Top of Data records

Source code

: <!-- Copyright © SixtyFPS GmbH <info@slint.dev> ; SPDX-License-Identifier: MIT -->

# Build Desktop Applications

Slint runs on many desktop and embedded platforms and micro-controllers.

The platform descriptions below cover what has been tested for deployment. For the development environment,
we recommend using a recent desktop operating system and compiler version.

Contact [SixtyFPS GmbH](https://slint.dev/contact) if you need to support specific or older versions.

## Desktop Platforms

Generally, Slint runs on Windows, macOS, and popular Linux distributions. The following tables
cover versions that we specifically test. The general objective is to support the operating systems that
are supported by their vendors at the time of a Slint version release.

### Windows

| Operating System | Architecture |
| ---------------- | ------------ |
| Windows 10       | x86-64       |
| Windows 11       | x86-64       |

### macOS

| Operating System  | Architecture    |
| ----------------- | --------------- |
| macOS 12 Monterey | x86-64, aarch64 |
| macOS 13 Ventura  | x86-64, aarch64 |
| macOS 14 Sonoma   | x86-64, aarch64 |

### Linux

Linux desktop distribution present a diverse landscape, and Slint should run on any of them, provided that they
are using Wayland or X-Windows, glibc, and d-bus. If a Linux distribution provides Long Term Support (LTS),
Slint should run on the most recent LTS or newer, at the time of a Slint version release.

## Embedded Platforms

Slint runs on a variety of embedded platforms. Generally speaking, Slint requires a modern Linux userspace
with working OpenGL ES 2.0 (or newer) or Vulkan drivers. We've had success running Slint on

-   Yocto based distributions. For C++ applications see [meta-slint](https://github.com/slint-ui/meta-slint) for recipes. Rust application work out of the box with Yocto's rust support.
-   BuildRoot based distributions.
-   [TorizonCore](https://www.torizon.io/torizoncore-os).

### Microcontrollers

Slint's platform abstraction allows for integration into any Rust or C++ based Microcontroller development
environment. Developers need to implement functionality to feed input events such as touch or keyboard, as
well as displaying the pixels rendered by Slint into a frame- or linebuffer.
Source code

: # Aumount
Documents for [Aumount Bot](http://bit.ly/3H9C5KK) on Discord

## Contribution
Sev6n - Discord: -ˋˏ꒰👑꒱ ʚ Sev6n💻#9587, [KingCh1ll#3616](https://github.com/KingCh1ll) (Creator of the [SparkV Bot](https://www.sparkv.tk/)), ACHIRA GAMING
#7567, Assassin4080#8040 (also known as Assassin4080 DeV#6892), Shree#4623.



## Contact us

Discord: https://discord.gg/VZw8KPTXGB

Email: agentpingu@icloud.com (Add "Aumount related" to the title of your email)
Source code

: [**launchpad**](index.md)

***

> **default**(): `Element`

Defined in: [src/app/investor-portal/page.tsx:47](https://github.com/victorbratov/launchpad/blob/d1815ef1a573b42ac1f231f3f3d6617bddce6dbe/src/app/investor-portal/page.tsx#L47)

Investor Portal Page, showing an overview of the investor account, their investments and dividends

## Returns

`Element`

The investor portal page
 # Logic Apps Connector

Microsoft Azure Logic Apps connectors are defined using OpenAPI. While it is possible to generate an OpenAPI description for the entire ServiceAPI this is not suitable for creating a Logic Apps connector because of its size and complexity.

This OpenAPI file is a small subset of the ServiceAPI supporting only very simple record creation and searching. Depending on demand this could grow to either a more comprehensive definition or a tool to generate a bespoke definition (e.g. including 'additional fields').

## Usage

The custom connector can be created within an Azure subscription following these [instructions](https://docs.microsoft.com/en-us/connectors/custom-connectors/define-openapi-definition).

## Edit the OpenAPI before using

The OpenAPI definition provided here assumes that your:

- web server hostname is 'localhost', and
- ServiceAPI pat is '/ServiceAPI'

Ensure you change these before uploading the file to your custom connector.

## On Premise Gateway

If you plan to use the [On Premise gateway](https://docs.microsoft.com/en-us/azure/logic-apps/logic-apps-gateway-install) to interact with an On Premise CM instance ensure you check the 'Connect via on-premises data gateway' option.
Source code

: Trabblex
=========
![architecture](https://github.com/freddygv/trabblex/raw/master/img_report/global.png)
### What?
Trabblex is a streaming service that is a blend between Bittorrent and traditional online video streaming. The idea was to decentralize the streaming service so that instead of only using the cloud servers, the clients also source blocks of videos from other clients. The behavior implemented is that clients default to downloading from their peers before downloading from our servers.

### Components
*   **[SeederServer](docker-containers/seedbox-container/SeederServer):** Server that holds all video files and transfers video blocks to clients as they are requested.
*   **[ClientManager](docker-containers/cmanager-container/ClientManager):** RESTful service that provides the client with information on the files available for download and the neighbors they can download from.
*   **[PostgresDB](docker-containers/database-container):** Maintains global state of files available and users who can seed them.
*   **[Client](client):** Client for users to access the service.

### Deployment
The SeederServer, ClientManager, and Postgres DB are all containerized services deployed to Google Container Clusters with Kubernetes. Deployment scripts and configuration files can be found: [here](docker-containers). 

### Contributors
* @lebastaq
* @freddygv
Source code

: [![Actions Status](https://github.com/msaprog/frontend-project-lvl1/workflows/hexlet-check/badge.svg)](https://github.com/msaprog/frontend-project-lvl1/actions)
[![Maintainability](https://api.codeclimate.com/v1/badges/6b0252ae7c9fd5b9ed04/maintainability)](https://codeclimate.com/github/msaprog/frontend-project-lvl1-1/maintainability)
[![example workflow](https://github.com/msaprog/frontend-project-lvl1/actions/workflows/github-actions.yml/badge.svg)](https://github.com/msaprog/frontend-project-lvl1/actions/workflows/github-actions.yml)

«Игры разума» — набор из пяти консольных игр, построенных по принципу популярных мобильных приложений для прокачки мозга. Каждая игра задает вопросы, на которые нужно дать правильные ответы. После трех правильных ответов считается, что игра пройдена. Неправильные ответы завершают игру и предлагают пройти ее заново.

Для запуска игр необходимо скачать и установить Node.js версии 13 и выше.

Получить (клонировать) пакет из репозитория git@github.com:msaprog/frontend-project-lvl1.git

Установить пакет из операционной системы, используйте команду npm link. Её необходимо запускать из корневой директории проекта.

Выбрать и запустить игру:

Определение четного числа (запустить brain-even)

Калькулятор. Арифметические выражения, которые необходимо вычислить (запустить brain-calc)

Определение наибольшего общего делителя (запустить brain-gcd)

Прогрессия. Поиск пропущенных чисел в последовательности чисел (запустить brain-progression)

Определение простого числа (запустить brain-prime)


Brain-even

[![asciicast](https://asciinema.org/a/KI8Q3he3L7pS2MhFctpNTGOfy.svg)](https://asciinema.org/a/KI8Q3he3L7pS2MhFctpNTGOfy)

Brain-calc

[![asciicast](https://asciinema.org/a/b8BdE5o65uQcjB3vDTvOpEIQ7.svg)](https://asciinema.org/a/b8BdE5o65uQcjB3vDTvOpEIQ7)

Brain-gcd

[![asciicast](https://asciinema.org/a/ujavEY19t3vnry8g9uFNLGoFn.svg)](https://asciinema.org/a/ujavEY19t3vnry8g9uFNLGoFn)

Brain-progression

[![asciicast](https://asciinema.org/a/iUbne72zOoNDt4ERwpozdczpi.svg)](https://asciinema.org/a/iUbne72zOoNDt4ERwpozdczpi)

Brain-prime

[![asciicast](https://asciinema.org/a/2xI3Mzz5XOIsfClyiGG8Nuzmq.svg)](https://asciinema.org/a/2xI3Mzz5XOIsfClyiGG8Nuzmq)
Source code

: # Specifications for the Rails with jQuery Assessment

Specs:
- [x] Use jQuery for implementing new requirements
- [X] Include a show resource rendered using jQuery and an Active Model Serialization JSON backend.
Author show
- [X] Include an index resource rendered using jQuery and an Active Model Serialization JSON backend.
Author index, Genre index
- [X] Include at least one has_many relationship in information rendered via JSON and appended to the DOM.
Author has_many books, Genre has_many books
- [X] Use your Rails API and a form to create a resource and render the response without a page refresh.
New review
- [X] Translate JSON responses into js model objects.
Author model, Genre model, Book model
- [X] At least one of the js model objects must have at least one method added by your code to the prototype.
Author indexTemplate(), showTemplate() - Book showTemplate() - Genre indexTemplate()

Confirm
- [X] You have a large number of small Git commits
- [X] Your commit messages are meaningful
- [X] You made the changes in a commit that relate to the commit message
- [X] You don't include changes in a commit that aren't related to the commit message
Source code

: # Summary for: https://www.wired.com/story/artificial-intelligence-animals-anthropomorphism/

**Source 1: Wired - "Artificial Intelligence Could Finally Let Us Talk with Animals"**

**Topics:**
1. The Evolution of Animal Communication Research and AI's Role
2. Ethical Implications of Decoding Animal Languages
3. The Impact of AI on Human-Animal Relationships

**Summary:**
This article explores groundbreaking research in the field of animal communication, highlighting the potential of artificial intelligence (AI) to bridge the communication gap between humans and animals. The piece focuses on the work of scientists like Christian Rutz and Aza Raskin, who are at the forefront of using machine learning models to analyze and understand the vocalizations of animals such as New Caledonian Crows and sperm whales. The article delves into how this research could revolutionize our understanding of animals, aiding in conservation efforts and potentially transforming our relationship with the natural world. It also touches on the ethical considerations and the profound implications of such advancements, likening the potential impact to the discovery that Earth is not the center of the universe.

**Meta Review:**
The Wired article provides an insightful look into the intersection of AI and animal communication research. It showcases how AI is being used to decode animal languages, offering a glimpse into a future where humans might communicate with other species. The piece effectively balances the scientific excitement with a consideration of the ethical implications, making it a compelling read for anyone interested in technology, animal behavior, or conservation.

Bottom of Data records

Exercise requirements | Looking back over the records above, in how many lines does the word "workflows" occur? Give the number alone.

Task solution | 2